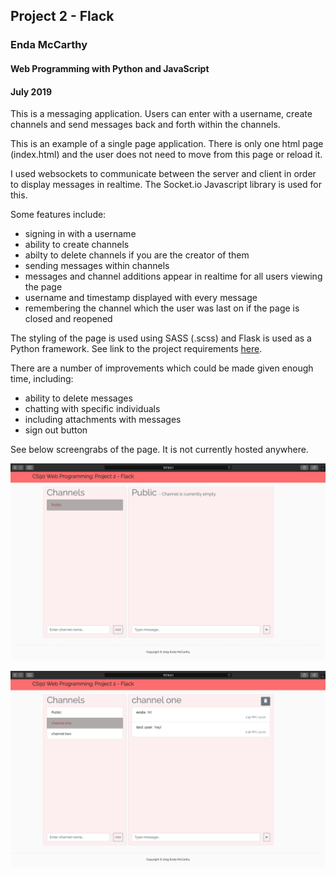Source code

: ## Project 2 - Flack
### Enda McCarthy
#### Web Programming with Python and JavaScript
#### July 2019

This is a messaging application. Users can enter with a username, create channels and send messages back and forth within the channels.

This is an example of a single page application. There is only one html page (index.html) and the user does not need to move from this page or reload it.

I used websockets to communicate between the server and client in order to display messages in realtime. The Socket.io Javascript library is used for this.

Some features include:
- signing in with a username
- ability to create channels
- abilty to delete channels if you are the creator of them
- sending messages within channels
- messages and channel additions appear in realtime for all users viewing the page
- username and timestamp displayed with every message
- remembering the channel which the user was last on if the page is closed and reopened

The styling of the page is used using SASS (.scss) and Flask is used as a Python framework.
See link to the project requirements [here](https://docs.cs50.net/web/2018/x/projects/2/project2.html).

There are a number of improvements which could be made given enough time, including:
- ability to delete messages
- chatting with specific individuals
- including attachments with messages
- sign out button

See below screengrabs of the page. It is not currently hosted anywhere.

![alt text](screengrabs/Image2.png)

![alt text](screengrabs/Image1.png)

Instructions to follow - Write out all the entries word for word, but drop the pictures.

Answer to this exercise -
Source code

: ## Project 2 - Flack
### Enda McCarthy
#### Web Programming with Python and JavaScript
#### July 2019

This is a messaging application. Users can enter with a username, create channels and send messages back and forth within the channels.

This is an example of a single page application. There is only one html page (index.html) and the user does not need to move from this page or reload it.

I used websockets to communicate between the server and client in order to display messages in realtime. The Socket.io Javascript library is used for this.

Some features include:
- signing in with a username
- ability to create channels
- abilty to delete channels if you are the creator of them
- sending messages within channels
- messages and channel additions appear in realtime for all users viewing the page
- username and timestamp displayed with every message
- remembering the channel which the user was last on if the page is closed and reopened

The styling of the page is used using SASS (.scss) and Flask is used as a Python framework.
See link to the project requirements [here](https://docs.cs50.net/web/2018/x/projects/2/project2.html).

There are a number of improvements which could be made given enough time, including:
- ability to delete messages
- chatting with specific individuals
- including attachments with messages
- sign out button

See below screengrabs of the page. It is not currently hosted anywhere.

![alt text](screengrabs/Image2.png)

![alt text](screengrabs/Image1.png)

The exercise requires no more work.